Exercise directions
Any pictures should be dropped; everything else in the records is to be returned exactly.

——————

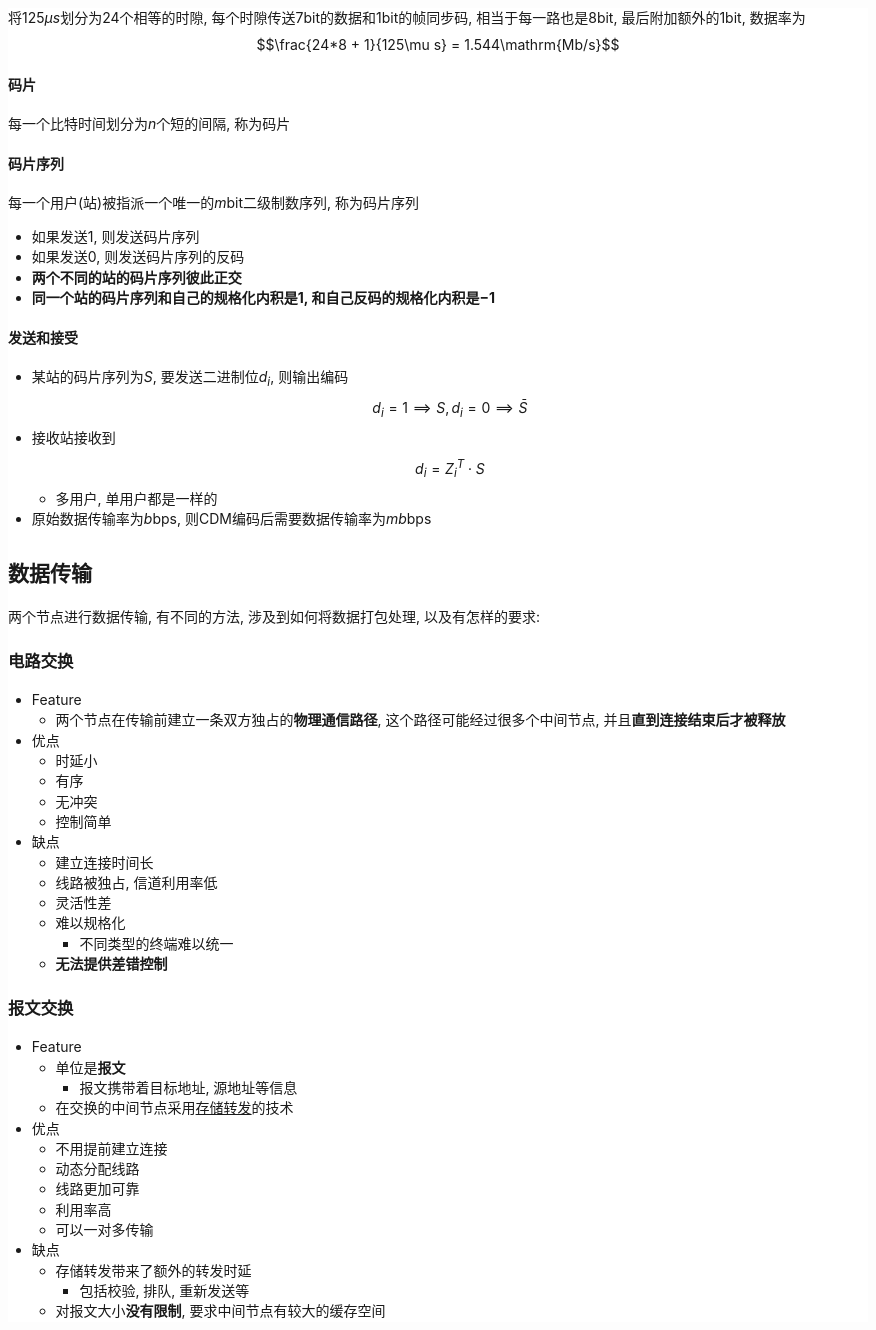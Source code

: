 将$125\mu s$划分为$24$个相等的时隙, 每个时隙传送$7\mathrm{bit}$的数据和$1\mathrm{bit}$的帧同步码, 相当于每一路也是$8\mathrm{bit}$, 最后附加额外的$1\mathrm{bit}$, 数据率为$$\frac{24*8 + 1}{125\mu s} = 1.544\mathrm{Mb/s}$$

#### 码片
每一个比特时间划分为$n$个短的间隔, 称为码片
#### 码片序列
每一个用户(站)被指派一个唯一的$m\mathrm{bit}$二级制数序列, 称为码片序列
- 如果发送$1$, 则发送码片序列
- 如果发送$0$, 则发送码片序列的反码
- **两个不同的站的码片序列彼此正交**
- **同一个站的码片序列和自己的规格化内积是$1$, 和自己反码的规格化内积是$-1$**
#### 发送和接受
- 某站的码片序列为$S$, 要发送二进制位$d_i$, 则输出编码$$d_i = 1 \implies S, d_i = 0 \implies \bar{S}$$
- 接收站接收到$$d_i = Z_i^T\cdot S$$
  - 多用户, 单用户都是一样的
- 原始数据传输率为$b\mathrm{bps}$, 则CDM编码后需要数据传输率为$mb\mathrm{bps}$

## 数据传输
两个节点进行数据传输, 有不同的方法, 涉及到如何将数据打包处理, 以及有怎样的要求:
### 电路交换
- Feature
  - 两个节点在传输前建立一条双方独占的**物理通信路径**, 这个路径可能经过很多个中间节点, 并且**直到连接结束后才被释放**
- 优点
  - 时延小
  - 有序
  - 无冲突
  - 控制简单
- 缺点
  - 建立连接时间长
  - 线路被独占, 信道利用率低
  - 灵活性差
  - 难以规格化
    - 不同类型的终端难以统一
  - **无法提供差错控制**

### 报文交换
- Feature
  - 单位是**报文**
    - 报文携带着目标地址, 源地址等信息
  - 在交换的中间节点采用[存储转发](Term.md#存储转发)的技术
- 优点
  - 不用提前建立连接
  - 动态分配线路
  - 线路更加可靠
  - 利用率高
  - 可以一对多传输
- 缺点
  - 存储转发带来了额外的转发时延
    - 包括校验, 排队, 重新发送等
  - 对报文大小**没有限制**, 要求中间节点有较大的缓存空间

——————

Your solution
Source code

: 将$125\mu s$划分为$24$个相等的时隙, 每个时隙传送$7\mathrm{bit}$的数据和$1\mathrm{bit}$的帧同步码, 相当于每一路也是$8\mathrm{bit}$, 最后附加额外的$1\mathrm{bit}$, 数据率为$$\frac{24*8 + 1}{125\mu s} = 1.544\mathrm{Mb/s}$$

#### 码片
每一个比特时间划分为$n$个短的间隔, 称为码片
#### 码片序列
每一个用户(站)被指派一个唯一的$m\mathrm{bit}$二级制数序列, 称为码片序列
- 如果发送$1$, 则发送码片序列
- 如果发送$0$, 则发送码片序列的反码
- **两个不同的站的码片序列彼此正交**
- **同一个站的码片序列和自己的规格化内积是$1$, 和自己反码的规格化内积是$-1$**
#### 发送和接受
- 某站的码片序列为$S$, 要发送二进制位$d_i$, 则输出编码$$d_i = 1 \implies S, d_i = 0 \implies \bar{S}$$
- 接收站接收到$$d_i = Z_i^T\cdot S$$
  - 多用户, 单用户都是一样的
- 原始数据传输率为$b\mathrm{bps}$, 则CDM编码后需要数据传输率为$mb\mathrm{bps}$

## 数据传输
两个节点进行数据传输, 有不同的方法, 涉及到如何将数据打包处理, 以及有怎样的要求:
### 电路交换
- Feature
  - 两个节点在传输前建立一条双方独占的**物理通信路径**, 这个路径可能经过很多个中间节点, 并且**直到连接结束后才被释放**
- 优点
  - 时延小
  - 有序
  - 无冲突
  - 控制简单
- 缺点
  - 建立连接时间长
  - 线路被独占, 信道利用率低
  - 灵活性差
  - 难以规格化
    - 不同类型的终端难以统一
  - **无法提供差错控制**

### 报文交换
- Feature
  - 单位是**报文**
    - 报文携带着目标地址, 源地址等信息
  - 在交换的中间节点采用[存储转发](Term.md#存储转发)的技术
- 优点
  - 不用提前建立连接
  - 动态分配线路
  - 线路更加可靠
  - 利用率高
  - 可以一对多传输
- 缺点
  - 存储转发带来了额外的转发时延
    - 包括校验, 排队, 重新发送等
  - 对报文大小**没有限制**, 要求中间节点有较大的缓存空间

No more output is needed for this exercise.